Prinsip yang sehat antara lain:

Keputusan rumah tangga dibicarakan dan diputuskan bersama pasangan

Orang tua dihormati, tetapi tidak mengatur detail rumah tangga

Masalah disampaikan dengan bahasa hormat, bukan diam atau meledak

Dengan prinsip ini, suami tidak sedang “melawan orang tua”, tetapi memindahkan pusat keputusan ke tempat yang semestinya: pasangan.

Beban Emosional yang Jarang Diakui

Sering luput disadari bahwa suami juga mengalami berbagai perasaan dalam mengambil sikap berada di 'tengah' tersebut. Bisa jadi suami merasa:

Rasa bersalah pada orang tua

Tekanan menjadi penengah

Ketakutan dianggap tidak tahu diri

Kelelahan emosional karena dituntut selalu kuat

Karena budaya jarang memberi ruang bagi laki-laki untuk mengungkapkan beban ini, banyak suami memilih diam sebagai mekanisme bertahan, bukan karena tidak peduli.

Namun diam terlalu lama justru:

Menumpuk konflik

Membuat masalah laten

Menggerus kepercayaan pasangan

Keseimbangan Bukan Soal Sempurna, tapi Konsisten

Suami tidak harus selalu benar, tetapi perlu konsisten. Konsisten dalam hal apa saja?
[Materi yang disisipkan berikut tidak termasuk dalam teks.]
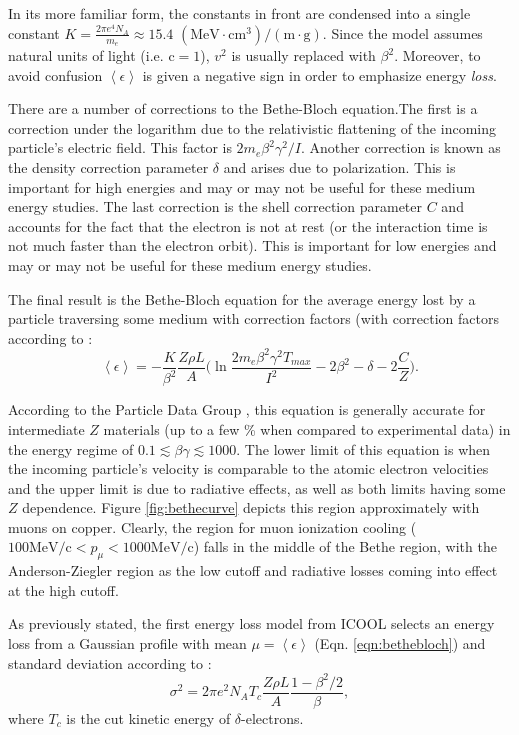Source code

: In its more familiar form, the constants in front are condensed into a single constant $K=\frac{2\pi e^4 N_A}{m_e}\approx 15.4$ $ (\text{MeV}\cdot \text{cm}^3)/(\text{m}\cdot \text{g})$. Since the model assumes natural units of light (i.e. $\text{c}=1$), $v^2$ is usually replaced with $\beta ^2$. Moreover, to avoid confusion $\left<\epsilon\right>$ is given a negative sign in order to emphasize energy \emph{loss}.

There are a number of corrections to the Bethe-Bloch equation.The first is a correction under the logarithm due to the relativistic flattening of the incoming particle's electric field. This factor is  $2m_e \beta^2 \gamma^2 / I$. Another correction is known as the density correction parameter $\delta$ and arises due to polarization. This is important for high energies and may or may not be useful for these medium energy studies. The last correction is the shell correction parameter $C$ and accounts for the fact that the electron is not at rest (or the interaction time is not much faster than the electron orbit). This is important for low energies and may or may not be useful for these medium energy studies.

The final result is the Bethe-Bloch equation for the average energy lost by a particle traversing some medium with correction factors (with correction factors according to \cite{cosy}:
\begin{equation}\label{eqn:bethebloch}
\left< \epsilon \right> = -\frac{K}{\beta^2}\frac{Z\rho L}{A}\Big(\ln{\frac{2m_e \beta ^2 \gamma ^2 T_{max}}{I^2}}-2\beta^2-\delta-2\frac{C}{Z}\Big).
\end{equation}

According to the Particle Data Group \cite{PDG}, this equation is generally accurate for intermediate $Z$ materials (up to a few \% when compared to experimental data) in the energy regime of $0.1 \lesssim \beta \gamma \lesssim 1000$. The lower limit of this equation is when the incoming particle's velocity is comparable to the atomic electron velocities and the upper limit is due to radiative effects, as well as both limits having some $Z$ dependence. Figure \ref{fig:bethecurve} depicts this region approximately with muons on copper. Clearly, the region for muon ionization cooling ($100 \text{MeV/c} < p_\mu < 1000 \text{MeV/c}$) falls in the middle of the Bethe region, with the Anderson-Ziegler region as the low cutoff and radiative losses coming into effect at the high cutoff.

As previously stated, the first energy loss model from ICOOL selects an energy loss from a Gaussian profile with mean $\mu=\left<\epsilon \right>$ (Eqn. \ref{eqn:bethebloch}) and standard deviation according to \cite{geant4}:
\begin{equation}\label{eqn:bohrvariance}
\sigma^2=2\pi e^2 N_A T_c \frac{Z\rho L}{A} \frac{1-\beta^2/2}{\beta},
\end{equation}
where $T_c$ is the cut kinetic energy of $\delta$-electrons.

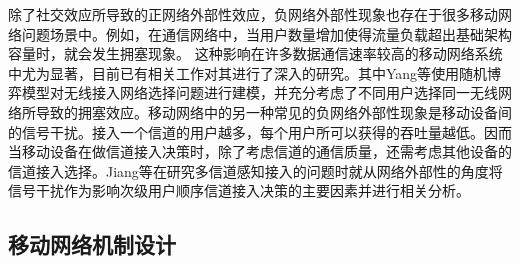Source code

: 
除了社交效应所导致的正网络外部性效应，负网络外部性现象也存在于很多移动网络问题场景中。例如，在通信网络中，当用户数量增加使得流量负载超出基础架构容量时，就会发生拥塞现象。
这种影响在许多数据通信速率较高的移动网络系统中尤为显著，目前已有相关工作对其进行了深入的研究\cite{Asuman07,Fang09,Tran12,rayliu2,rayliu3}。其中Yang等\cite{rayliu2}使用随机博弈模型对无线接入网络选择问题进行建模，并充分考虑了不同用户选择同一无线网络所导致的拥塞效应。移动网络中的另一种常见的负网络外部性现象是移动设备间的信号干扰。接入一个信道的用户越多，每个用户所可以获得的吞吐量越低。因而当移动设备在做信道接入决策时，除了考虑信道的通信质量，还需考虑其他设备的信道接入选择。Jiang等\cite{rayliu1}在研究多信道感知接入的问题时就从网络外部性的角度将信号干扰作为影响次级用户顺序信道接入决策的主要因素并进行相关分析。

\iffalse
\subsection{移动网络机制设计}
Konsisten menyatakan bahwa istrinya adalah partner utama

Konsisten menjaga adab pada orang tua

Konsisten membuat batas yang jelas

Keseimbangan bukan kondisi statis, melainkan proses negosiasi yang terus berjalan. Akan ada salah, akan ada koreksi, tetapi arah harus jelas.

Ingat! Saat Suami Absen, Konflik Membesar

Dari banyak cerita keluarga:

Konflik menantu–mertua jarang membesar tanpa absennya peran suami

Ketegangan meningkat ketika suami menyerahkan semuanya pada istri

Harmoni lebih mudah terjaga ketika suami hadir, meski tidak sempurna

Ini bukan soal kemampuan komunikasi semata, tetapi keberanian mengambil posisi dewasa.

Penutup

Menjadi suami di tengah dua keluarga adalah peran yang berat, bukan karena harus memilih, tetapi karena harus menjaga keseimbangan dengan prinsip. Hormat tanpa kehilangan arah, sayang tanpa memutus silsilah.

Keharmonisan keluarga bukan lahir dari ketiadaan konflik, melainkan dari kejelasan posisi dan keberanian bertanggung jawab.